Fast forward to 2015 when I was lucky enough to start coming out to EliteFTS. Since I first moved to Columbus, my secret end goal was to train at the compound (which was then the S4 gym and raccoon preserve). As Jewish people say, if it had ended there, it would have been enough.

When I started at EliteFTS I had NOT squatted 200 lbs. I benched a plate on a handful of occasions. And I had just pulled 303 in a meet. That is pretty sad. So I went from a negative elite total (is that what it is called when you are bad at lifting?) to getting my elite and pro totals within my first three meets. I give 100% credit to Dave for my totals and teaching me pretty much everything about training.

I was just a shitty lifter that showed up and kept showing up. I was not on the team, I was not (and will never be) internet popular, I pretty much did nothing. But Dave wrote my programs, critiqued my lifting, and answered my incessant questions.

INCESSANT questions.

So if anyone thinks “Live, Learn, Pass On” is just a catchy company motto, I cannot think of anything that Dave embodies more. I consider myself immensely lucky that I get to train at one of the best gyms with some of the best people. I probably would not still be living in Ohio if that were not the case. I don’t even care about college football or ranch dressing.


Even before I had the wherewithal to formulate specific questions about training, I would just ask “why?”. Why certain exercises were picked or certain decisions were made. If you have someone that is willing to answer those questions for you, ask them. Even if you don’t have “smart” questions to ask, you can learn a lot by hearing about the rationale for decisions. There is a difference between knowing your program and learning the “why” behind it. I am of the opinion that learning how to make modifications and smart training choices is one of the most important programming tools.

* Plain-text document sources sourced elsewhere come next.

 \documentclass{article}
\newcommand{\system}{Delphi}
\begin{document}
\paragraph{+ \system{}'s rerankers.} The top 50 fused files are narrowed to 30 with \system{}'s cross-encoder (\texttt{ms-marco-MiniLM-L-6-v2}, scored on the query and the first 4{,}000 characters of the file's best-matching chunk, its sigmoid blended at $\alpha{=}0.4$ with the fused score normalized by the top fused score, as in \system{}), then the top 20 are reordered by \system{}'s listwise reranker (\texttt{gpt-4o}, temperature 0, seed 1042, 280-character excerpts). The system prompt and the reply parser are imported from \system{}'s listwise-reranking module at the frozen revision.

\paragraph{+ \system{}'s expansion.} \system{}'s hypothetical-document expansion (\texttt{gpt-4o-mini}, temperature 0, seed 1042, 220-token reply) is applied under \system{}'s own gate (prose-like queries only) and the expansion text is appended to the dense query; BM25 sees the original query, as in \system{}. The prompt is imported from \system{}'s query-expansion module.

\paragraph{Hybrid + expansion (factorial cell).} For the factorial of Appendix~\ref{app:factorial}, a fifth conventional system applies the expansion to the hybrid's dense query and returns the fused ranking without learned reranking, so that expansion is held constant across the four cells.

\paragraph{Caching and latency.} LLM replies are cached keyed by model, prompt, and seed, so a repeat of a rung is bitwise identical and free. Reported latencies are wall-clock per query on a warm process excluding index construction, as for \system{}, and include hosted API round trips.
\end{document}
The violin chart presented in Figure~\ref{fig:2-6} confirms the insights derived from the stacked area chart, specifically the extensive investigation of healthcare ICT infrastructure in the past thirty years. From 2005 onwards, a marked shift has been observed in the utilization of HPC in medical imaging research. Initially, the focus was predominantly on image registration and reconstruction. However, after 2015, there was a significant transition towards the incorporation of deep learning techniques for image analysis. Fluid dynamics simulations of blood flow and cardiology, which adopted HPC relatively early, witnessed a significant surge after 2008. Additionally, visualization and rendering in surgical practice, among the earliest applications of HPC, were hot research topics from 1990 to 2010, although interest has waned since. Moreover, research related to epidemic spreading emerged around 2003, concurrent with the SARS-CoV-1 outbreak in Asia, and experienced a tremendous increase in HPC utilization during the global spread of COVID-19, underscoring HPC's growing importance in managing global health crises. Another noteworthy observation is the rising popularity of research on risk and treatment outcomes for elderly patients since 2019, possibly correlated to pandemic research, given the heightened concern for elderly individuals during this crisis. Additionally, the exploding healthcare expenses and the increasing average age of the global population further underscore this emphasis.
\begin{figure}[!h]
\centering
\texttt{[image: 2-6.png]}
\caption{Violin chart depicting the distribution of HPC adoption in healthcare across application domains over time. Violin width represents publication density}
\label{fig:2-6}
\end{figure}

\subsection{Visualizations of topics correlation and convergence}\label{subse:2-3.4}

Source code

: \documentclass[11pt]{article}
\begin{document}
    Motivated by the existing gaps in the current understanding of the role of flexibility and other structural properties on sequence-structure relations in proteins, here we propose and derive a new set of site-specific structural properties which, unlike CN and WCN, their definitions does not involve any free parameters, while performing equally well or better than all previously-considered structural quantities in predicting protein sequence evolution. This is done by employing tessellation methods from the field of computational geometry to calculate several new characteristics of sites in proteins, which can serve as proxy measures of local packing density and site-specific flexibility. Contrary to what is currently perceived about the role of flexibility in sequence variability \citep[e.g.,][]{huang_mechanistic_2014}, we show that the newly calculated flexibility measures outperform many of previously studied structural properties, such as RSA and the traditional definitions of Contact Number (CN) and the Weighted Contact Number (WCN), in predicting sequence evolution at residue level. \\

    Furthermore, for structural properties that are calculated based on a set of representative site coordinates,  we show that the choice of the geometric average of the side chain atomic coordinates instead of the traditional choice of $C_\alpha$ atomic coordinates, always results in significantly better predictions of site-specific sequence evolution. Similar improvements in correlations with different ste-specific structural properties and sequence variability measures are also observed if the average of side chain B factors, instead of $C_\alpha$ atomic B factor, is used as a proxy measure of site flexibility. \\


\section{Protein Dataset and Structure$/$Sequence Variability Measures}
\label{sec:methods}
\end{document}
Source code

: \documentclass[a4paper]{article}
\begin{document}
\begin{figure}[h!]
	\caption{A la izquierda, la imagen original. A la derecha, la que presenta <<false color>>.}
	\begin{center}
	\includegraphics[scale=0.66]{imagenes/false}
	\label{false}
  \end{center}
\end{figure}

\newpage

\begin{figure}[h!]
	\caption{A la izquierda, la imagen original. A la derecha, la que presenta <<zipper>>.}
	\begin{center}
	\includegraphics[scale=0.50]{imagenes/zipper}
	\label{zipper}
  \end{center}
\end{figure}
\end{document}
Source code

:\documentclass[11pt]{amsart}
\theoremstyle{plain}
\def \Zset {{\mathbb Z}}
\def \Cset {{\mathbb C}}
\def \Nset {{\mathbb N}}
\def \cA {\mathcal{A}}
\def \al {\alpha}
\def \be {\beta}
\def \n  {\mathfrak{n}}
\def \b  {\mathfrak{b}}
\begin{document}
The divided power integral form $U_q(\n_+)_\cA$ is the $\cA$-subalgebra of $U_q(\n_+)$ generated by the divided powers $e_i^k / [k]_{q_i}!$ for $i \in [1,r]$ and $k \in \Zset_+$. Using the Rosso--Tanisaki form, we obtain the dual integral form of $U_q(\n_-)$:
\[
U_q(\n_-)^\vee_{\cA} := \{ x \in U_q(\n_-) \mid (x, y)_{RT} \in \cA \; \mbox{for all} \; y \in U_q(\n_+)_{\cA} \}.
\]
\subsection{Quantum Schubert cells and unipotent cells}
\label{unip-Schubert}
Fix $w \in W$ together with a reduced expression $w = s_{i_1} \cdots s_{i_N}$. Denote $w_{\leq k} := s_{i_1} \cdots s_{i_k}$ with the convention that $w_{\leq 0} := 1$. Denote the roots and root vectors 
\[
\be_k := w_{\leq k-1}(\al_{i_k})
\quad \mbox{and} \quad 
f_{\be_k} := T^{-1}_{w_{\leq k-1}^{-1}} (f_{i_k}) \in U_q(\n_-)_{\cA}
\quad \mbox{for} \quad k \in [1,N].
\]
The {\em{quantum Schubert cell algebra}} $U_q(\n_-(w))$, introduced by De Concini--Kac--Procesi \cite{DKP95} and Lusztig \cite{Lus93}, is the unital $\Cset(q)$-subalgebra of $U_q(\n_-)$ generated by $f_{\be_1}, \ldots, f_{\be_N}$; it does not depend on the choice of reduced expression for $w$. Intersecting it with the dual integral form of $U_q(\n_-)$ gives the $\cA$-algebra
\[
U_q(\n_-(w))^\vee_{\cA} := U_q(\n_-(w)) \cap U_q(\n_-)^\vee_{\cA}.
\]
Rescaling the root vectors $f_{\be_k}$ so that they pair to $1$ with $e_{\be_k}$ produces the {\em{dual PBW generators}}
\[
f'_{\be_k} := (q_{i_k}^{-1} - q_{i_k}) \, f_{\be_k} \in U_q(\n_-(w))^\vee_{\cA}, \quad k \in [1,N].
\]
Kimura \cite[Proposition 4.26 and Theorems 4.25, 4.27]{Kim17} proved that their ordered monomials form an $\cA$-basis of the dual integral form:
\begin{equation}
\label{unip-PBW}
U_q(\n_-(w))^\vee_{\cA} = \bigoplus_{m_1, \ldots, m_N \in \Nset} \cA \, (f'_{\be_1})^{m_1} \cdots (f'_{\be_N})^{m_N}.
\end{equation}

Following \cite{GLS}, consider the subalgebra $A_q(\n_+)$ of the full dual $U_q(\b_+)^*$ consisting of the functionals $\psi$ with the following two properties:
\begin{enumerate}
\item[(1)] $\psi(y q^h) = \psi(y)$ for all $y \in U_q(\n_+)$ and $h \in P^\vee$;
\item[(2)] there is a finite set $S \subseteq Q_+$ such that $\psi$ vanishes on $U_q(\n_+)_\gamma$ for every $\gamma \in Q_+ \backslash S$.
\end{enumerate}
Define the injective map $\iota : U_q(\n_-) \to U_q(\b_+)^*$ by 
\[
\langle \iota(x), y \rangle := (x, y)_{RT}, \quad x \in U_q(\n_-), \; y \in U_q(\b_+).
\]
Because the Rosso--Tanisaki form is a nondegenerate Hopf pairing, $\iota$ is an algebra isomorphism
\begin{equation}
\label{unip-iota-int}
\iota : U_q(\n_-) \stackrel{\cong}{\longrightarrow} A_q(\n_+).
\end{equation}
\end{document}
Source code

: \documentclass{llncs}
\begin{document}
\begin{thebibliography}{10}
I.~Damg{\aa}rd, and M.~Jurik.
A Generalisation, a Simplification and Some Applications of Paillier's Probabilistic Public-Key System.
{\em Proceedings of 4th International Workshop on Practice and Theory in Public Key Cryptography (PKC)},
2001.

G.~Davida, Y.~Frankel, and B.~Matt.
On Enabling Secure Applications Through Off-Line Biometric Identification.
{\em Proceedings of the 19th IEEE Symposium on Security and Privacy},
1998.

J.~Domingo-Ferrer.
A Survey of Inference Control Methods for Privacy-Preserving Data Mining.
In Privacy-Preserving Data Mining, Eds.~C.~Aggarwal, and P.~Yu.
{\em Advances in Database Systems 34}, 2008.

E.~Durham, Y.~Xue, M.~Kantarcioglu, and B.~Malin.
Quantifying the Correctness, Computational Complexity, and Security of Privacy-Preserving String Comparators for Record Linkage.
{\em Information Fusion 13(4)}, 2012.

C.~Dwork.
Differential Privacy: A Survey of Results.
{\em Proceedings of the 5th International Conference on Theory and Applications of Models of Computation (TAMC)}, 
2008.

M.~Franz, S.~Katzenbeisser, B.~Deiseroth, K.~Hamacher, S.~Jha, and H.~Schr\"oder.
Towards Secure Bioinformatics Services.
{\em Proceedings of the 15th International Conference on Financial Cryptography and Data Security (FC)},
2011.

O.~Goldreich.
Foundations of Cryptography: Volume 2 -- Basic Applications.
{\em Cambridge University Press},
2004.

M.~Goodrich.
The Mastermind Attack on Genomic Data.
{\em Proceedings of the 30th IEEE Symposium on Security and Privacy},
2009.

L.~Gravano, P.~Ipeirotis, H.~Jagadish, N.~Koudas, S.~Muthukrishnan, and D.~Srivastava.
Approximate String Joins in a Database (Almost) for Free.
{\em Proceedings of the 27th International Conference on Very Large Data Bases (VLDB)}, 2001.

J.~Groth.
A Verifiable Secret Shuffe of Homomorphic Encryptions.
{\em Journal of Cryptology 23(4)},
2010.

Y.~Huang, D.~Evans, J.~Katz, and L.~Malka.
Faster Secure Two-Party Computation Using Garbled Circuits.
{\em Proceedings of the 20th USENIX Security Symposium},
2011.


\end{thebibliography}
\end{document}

Learning how to make those decisions has been one of my greatest takeaways.

Our program is conjugate based with some variation.

Here are some articles if you are not familiar with conjugate training.




The program is written by Dave for our group of lifters and is modified based on individual needs. Hopefully I will be able to give you some insight into our training, programming, and decision making regarding modifications based on individual needs.

I have always been floored by the amount of help I have received in powerlifting. From Dave getting me my pro total to people I do not really know taking time to talk to me about training, injuries, and programming.

It means a great deal to me to be able to represent the company and people that have done so much for me and I hope I can do even 1/100th of that for other lifters. I truly enjoy trying to pass on what I have learned to other lifters and I hope my log will enable me to continue to do so. I don’t think I am the smartest or the greatest lifter but I hope that I can give you all some valuable information.